Category Archives: Captain’s Log

Captain’s Log 05 Jan 2016 – Touring St Helena Island

Toured St Helena Island with local guide Tony Brookes. Met Tony in Solomons store, got chatting, next minute we’ve arranged a tour. Finished with drinks at the Consulate Hotel. Booked two nights, stayed 3. Large swells arriving in the anchorage for next few days so will be more pleasant for girls and I to be ashore. Met crazy Dante, a Finnish guy, and Nisha – an Australian author/gynecologist researching Napolean for her next novel. Sent email newsletter to family and friends. Received email from Andrew re: potentially excellent contact in Grenada.

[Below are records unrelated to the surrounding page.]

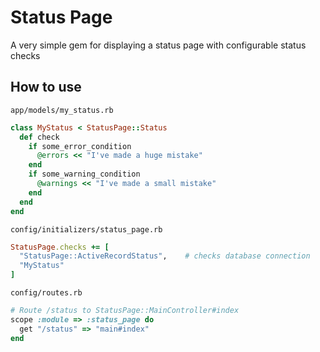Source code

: Status Page
===========

A very simple gem for displaying a status page with configurable
status checks

How to use
----------

`app/models/my_status.rb`
```ruby
class MyStatus < StatusPage::Status
  def check
    if some_error_condition
      @errors << "I've made a huge mistake"
    end
    if some_warning_condition
      @warnings << "I've made a small mistake"
    end
  end
end
```

`config/initializers/status_page.rb`
```ruby
StatusPage.checks += [
  "StatusPage::ActiveRecordStatus",    # checks database connection
  "MyStatus"
]
```

`config/routes.rb`
```ruby
# Route /status to StatusPage::MainController#index
scope :module => :status_page do
  get "/status" => "main#index"
end
```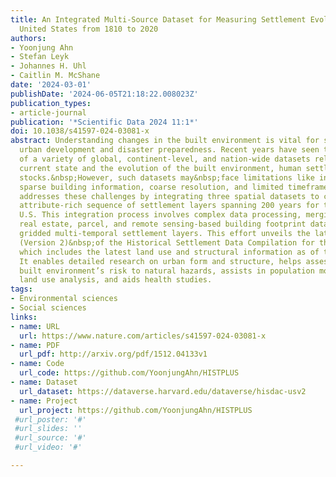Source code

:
 ```yaml
---
title: An Integrated Multi-Source Dataset for Measuring Settlement Evolution in the
  United States from 1810 to 2020
authors:
- Yoonjung Ahn
- Stefan Leyk
- Johannes H. Uhl
- Caitlin M. McShane
date: '2024-03-01'
publishDate: '2024-06-05T21:18:22.008023Z'
publication_types:
- article-journal
publication: '*Scientific Data 2024 11:1*'
doi: 10.1038/s41597-024-03081-x
abstract: Understanding changes in the built environment is vital for sustainable
  urban development and disaster preparedness. Recent years have seen the emergence
  of a variety of global, continent-level, and nation-wide datasets related to the
  current state and the evolution of the built environment, human settlements or building
  stocks.&nbsp;However, such datasets may&nbsp;face limitations like incomplete coverage,
  sparse building information, coarse resolution, and limited timeframes. This study
  addresses these challenges by integrating three spatial datasets to create an extensive,
  attribute-rich sequence of settlement layers spanning 200 years for the contiguous
  U.S. This integration process involves complex data processing, merging property-level
  real estate, parcel, and remote sensing-based building footprint data, and creating
  gridded multi-temporal settlement layers. This effort unveils the latest edition
  (Version 2)&nbsp;of the Historical Settlement Data Compilation for the U.S. (HISDAC-US),
  which includes the latest land use and structural information as of the year 2021.
  It enables detailed research on urban form and structure, helps assess and map the
  built environment’s risk to natural hazards, assists in population modeling, supports
  land use analysis, and aids health studies.
tags:
- Environmental sciences
- Social sciences
links:
- name: URL
  url: https://www.nature.com/articles/s41597-024-03081-x
- name: PDF
  url_pdf: http://arxiv.org/pdf/1512.04133v1
- name: Code
  url_code: https://github.com/YoonjungAhn/HISTPLUS
- name: Dataset
  url_dataset: https://dataverse.harvard.edu/dataverse/hisdac-usv2
- name: Project
  url_project: https://github.com/YoonjungAhn/HISTPLUS
 #url_poster: '#'
 #url_slides: ''
 #url_source: '#'
 #url_video: '#'

---
```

Captain’s Log 04 Jan 2016 – Ship Day !

It’s “Ship Day” – the locals term for any day the RMS St Helena arrives.

Luckyfish is like a beautiful girlfriend, with some bad habits. The crossing to St Helena had been her maiden ocean voyage and it had exposed some issues.  You can’t love a girl who burps farts and whinges. These habits would have to be addressed and fixed at St Helena before we continue. Luckyfish had performed incredibly on the passages from Cape Town to St Helena. Safe, seaworthy, self-steered all the way, strong cross-winds at times but no sense of capsize risk, or broaching/pitch-poling. If only the Beam 4 slippage can be fixed and the noise from the gaffs, then she will be the Miss World of cruisers.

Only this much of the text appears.